Nearly 400 tonnes of fake medicines have been seized over two years in Ivory Coast, whose main city Abidjan is a West African haven for counterfeit drugs, the health ministry said Tuesday.
Counterfeit medicine is the scourge of Africa and the cause of around 100,000 deaths annually on the world's poorest continent, according to the World Health Organization.
"In the course of the last two years, 385 tonnes of fake medicines -- representing a financial loss of 152 million euros ($173 million) for the pharmaceutical industry -- were seized," said Able Ekissi, an inspector in the ministry.
"In Ivory Coast, 30 to 40 percent of medicines are bought off the streets. They are reputed to be cheaper and at best they are ineffective and at worst toxic, causing death," said Abderrahmane Chakibi, the managing director of French pharmaceutical firm Sanofi for sub-Saharan Africa.
The illicit sector has a turnover of at least 10 percent of the world pharmaceutical business, meaning that it earns tens of billions of dollars a year, the Switzerland-based World Economic Forum estimates, adding that the figure has nearly tripled in five years.

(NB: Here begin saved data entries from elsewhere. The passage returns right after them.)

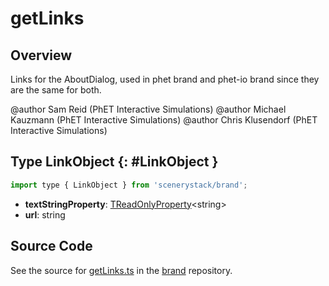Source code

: # getLinks

## Overview

Links for the AboutDialog, used in phet brand and phet-io brand since they are the same for both.

@author Sam Reid (PhET Interactive Simulations)
@author Michael Kauzmann (PhET Interactive Simulations)
@author Chris Klusendorf (PhET Interactive Simulations)

## Type LinkObject {: #LinkObject }


```js
import type { LinkObject } from 'scenerystack/brand';
```


- **textStringProperty**: [TReadOnlyProperty](../axon/TReadOnlyProperty.md)&lt;<span style="color: hsla(calc(var(--md-hue) + 180deg),80%,40%,1);">string</span>&gt;
- **url**: <span style="color: hsla(calc(var(--md-hue) + 180deg),80%,40%,1);">string</span>




## Source Code

See the source for [getLinks.ts](https://github.com/phetsims/brand/blob/main/js/getLinks.ts) in the [brand](https://github.com/phetsims/brand) repository.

The WHO estimates that one out of 10 medicines in the world is fake but the figure can be as high as seven out of 10 in certain countries, especially in Africa.
The American Society of Tropical Medicine and Hygiene estimated in 2015 that 122,000 children under five died due to taking poor-quality antimalarials in sub-Saharan Africa, which, along with antibiotics as the two most in-demand, are the medicines most likely to be out-of-date or bad copies.